Alle diese Bücher und sogenannte "Aufarbeitungen" drücken sich um die Tatsache und Fragen herum: "WIE konnte es sein, ein solches System bis Ende 1989 am Leben zu halten? WAS hat Menschen gerade nach der Nazivergangenheit überhaupt dazu gebracht, dieses System mit gleichen Methoden zu stützen und sich dafür derartig zu engagieren? Vor allem diese Methoden immer weiter zu entwickeln?"
Ausländerfeindlichkeit gibt hüben sie trüben. Ein Wallraff-Experiment à la "Ganz unten" würde heute auch im Westen ähnliche Ergebnisse bringen. Wenn auch nicht so derb wie einst in der Stahlindustrie. Was mich mal interessieren würde, ist die Reaktion wenn Ausländer sagen würden sie seien in Deutschland "Resident" Die erste Frage währe wohl "Was bist du???"
Schließen sollte man gar nichts. Auch wenn "drüben" zweifelsohne nicht alles schlecht war, hat es schließlich auch etwas mit der DDR-Gesellschaft und der Stasi-Vergangenheit zu tun, dass der Osten leider bis heute extrem ausländerfeindlich und etwas piefig ist. Ein Ostproblem ist ein Ostproblem ist ein Ostproblem. Man kann es gar nicht oft genug sagen.
So kann nur schreiben, wer nicht von so einem Regime unterworfen wurde oder Profiteur eines solche war. Es ist wichtig die Erinnerung daran wach zu halten. So was darf sich nicht wiederholen.

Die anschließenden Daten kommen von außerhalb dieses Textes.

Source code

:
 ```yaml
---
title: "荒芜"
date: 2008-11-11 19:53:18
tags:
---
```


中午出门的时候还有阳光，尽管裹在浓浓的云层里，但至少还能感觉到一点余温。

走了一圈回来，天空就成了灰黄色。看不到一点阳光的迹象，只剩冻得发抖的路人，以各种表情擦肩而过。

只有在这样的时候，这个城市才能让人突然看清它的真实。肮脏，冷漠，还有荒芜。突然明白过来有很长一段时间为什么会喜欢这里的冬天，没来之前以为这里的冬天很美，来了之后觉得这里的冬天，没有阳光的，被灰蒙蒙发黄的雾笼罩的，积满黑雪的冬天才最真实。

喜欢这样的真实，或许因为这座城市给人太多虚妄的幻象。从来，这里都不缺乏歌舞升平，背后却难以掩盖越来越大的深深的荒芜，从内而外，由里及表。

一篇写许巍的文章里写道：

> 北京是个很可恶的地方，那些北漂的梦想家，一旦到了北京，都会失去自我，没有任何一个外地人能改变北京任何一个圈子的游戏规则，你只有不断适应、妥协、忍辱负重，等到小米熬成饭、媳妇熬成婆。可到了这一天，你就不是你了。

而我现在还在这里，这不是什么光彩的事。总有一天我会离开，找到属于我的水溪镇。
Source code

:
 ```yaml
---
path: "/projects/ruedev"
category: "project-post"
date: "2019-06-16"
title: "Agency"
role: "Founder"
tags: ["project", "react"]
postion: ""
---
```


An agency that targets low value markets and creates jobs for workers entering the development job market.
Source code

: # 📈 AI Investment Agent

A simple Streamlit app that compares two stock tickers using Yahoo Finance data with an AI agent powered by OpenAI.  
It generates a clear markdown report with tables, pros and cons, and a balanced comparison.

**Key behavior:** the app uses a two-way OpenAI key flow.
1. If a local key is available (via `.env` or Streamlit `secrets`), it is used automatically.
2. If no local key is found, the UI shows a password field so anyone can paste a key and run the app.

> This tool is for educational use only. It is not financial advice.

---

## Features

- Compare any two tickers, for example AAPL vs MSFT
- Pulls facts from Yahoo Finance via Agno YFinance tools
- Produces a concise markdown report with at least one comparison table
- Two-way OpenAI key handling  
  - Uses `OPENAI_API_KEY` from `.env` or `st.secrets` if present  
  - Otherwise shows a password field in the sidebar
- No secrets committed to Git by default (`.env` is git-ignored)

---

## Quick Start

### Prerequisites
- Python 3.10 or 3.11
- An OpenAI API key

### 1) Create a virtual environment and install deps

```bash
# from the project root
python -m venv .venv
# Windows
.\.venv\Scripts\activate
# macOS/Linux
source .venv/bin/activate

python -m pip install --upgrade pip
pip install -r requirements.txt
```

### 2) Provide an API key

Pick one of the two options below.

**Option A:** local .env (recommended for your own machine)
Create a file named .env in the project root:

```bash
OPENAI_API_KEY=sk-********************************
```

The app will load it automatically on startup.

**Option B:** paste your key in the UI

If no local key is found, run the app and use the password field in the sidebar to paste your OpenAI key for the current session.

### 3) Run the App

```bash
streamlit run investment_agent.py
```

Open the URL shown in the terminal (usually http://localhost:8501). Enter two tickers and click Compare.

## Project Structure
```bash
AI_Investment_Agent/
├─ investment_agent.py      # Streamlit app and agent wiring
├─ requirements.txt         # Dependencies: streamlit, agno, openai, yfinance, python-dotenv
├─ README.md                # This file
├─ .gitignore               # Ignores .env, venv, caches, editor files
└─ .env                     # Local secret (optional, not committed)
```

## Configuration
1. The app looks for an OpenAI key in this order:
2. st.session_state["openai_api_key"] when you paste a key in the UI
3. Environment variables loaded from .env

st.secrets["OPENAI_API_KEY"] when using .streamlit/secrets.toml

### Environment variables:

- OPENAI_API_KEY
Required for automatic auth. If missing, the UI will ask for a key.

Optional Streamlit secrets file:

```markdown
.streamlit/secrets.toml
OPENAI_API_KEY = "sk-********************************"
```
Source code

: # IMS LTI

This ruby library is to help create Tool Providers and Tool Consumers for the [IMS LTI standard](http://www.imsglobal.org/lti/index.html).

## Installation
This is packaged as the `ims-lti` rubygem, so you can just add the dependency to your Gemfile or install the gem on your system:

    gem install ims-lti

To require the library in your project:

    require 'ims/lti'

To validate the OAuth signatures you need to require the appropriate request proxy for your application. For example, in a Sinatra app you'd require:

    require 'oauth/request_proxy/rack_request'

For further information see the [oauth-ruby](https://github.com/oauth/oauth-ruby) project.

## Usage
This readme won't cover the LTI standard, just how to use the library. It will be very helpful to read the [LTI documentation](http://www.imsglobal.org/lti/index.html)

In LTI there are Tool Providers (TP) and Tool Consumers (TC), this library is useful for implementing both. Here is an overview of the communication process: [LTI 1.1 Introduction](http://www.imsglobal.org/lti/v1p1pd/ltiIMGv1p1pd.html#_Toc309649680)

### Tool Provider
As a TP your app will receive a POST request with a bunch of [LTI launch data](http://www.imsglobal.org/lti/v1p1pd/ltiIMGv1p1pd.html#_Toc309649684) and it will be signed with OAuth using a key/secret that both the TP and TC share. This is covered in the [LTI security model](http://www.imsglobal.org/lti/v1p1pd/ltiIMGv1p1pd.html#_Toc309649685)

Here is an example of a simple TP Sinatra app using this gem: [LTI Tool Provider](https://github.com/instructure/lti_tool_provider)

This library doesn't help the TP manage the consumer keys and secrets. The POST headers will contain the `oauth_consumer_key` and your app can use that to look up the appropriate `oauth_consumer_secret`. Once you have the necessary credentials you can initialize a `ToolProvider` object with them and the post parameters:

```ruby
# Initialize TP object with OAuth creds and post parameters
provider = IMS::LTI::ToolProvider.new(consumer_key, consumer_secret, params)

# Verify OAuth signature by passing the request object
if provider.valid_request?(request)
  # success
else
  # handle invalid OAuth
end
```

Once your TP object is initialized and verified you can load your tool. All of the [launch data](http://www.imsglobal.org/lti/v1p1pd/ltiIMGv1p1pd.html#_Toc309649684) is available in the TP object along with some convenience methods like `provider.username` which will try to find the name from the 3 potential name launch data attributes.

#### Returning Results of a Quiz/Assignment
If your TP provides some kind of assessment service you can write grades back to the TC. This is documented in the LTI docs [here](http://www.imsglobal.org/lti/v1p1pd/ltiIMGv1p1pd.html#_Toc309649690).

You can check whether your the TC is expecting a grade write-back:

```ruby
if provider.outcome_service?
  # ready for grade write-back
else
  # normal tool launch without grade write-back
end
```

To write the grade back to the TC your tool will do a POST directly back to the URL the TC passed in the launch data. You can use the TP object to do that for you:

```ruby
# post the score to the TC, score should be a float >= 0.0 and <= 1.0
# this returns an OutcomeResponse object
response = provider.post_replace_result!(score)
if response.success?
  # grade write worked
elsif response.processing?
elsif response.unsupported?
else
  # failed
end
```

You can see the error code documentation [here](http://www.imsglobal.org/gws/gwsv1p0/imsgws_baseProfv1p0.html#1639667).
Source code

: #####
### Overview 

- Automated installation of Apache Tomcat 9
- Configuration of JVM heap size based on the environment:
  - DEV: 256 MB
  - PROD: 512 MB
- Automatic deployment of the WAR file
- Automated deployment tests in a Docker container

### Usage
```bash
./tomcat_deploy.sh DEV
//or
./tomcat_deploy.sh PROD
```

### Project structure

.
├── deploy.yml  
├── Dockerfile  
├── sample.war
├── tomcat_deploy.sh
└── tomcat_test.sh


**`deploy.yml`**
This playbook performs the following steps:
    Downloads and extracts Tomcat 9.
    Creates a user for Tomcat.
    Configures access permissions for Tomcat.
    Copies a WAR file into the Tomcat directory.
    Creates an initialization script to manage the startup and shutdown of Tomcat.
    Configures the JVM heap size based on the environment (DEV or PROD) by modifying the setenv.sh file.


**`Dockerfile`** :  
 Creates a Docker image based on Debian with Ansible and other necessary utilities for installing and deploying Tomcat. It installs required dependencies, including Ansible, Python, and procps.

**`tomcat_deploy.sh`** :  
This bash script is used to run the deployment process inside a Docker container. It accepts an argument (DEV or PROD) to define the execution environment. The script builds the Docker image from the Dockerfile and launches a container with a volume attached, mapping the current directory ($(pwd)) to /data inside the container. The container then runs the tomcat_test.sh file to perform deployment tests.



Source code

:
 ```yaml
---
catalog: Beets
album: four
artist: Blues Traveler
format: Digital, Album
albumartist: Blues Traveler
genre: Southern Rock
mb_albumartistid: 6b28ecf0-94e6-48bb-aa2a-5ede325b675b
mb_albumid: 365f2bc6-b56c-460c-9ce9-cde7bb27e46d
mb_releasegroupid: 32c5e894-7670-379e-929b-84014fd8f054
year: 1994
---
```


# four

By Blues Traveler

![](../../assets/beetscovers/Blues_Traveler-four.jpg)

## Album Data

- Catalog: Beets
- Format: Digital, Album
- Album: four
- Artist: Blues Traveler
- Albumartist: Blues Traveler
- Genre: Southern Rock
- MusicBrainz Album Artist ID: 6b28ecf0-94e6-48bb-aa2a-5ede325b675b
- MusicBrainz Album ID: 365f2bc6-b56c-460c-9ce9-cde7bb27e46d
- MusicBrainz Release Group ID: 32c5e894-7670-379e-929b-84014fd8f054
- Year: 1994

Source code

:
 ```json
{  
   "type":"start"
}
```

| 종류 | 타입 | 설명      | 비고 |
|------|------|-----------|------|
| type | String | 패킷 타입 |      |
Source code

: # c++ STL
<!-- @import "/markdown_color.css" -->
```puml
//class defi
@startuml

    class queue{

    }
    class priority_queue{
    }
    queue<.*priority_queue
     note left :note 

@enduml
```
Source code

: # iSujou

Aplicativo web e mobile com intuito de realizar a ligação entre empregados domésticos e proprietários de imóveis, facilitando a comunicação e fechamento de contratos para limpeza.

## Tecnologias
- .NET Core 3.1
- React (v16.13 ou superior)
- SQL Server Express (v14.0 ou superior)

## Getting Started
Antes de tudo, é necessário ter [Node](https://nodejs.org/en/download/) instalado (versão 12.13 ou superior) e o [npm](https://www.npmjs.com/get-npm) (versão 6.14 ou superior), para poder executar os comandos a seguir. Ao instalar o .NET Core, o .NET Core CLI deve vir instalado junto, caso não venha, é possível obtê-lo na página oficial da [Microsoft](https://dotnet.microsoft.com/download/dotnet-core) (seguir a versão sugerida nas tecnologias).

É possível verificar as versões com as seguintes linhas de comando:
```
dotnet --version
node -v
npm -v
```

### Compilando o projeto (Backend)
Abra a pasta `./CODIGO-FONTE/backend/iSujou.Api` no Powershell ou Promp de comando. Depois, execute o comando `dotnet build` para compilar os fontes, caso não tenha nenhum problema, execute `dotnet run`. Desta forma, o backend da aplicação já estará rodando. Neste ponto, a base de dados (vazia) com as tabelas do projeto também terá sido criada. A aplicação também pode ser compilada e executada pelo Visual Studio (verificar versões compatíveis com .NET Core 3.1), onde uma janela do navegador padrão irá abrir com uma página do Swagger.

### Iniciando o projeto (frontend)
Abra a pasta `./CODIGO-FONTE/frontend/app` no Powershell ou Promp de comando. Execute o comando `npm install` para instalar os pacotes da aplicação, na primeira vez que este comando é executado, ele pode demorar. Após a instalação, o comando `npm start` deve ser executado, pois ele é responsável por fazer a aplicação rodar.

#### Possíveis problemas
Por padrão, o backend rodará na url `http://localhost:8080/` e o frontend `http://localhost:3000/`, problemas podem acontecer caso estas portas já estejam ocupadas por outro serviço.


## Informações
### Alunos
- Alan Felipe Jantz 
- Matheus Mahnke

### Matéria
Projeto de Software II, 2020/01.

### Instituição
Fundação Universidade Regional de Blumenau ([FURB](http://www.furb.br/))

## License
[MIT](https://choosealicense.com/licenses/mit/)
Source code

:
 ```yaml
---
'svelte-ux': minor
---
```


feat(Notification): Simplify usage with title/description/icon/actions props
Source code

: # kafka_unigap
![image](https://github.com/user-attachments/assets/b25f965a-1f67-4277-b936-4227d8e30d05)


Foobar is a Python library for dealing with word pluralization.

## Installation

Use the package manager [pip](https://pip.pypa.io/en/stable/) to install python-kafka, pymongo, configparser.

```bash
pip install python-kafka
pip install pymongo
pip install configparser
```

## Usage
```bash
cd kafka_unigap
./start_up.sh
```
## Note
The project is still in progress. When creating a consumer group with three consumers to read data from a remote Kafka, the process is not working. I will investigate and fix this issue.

So kann nur schreiben, wer nicht von so einem Regime unterworfen wurde oder Profiteur eines solche war. Es ist wichtig die Erinnerung daran wach zu halten. So was darf sich nicht wiederholen.
Ein Buch - SCHLIESSEN - das sollte man tun um nach vorne zu blicken auch wenn das Erlebte nicht einfach war. Das ist so mit dem dritten Reich und nun mit der Stasi Zeit. Solange es aber Leute gibt die immer wieder, und immer wieder, und immer wieder ........ auf der Vergangenheit rum hacken und sich auch noch eine Lebensaufgabe draus machen, wird ein abschliessen und ein sich öffnen für eine neue Zeit NIE stattfinden. Die ewig "Gestrigen" - die grossen Gerechtigkeitsfanaten, was geschehen ist ist geschehen, nur irgendwann muss man das Kapitel zumachen. Der Schuldkomplex - wird der Deutsche damit geboren ?? Mallorca sollte zu farbenfrohen Bildern anregen und nicht zu Büchern die die Welt wirklich nicht mehr braucht
Mit der Stasi ist es wie mit den Straßen auf Mallorca, die sind auch immer Schuld wenn es zu Unfällen kommt. Die Fahrer trifft keine Schuld.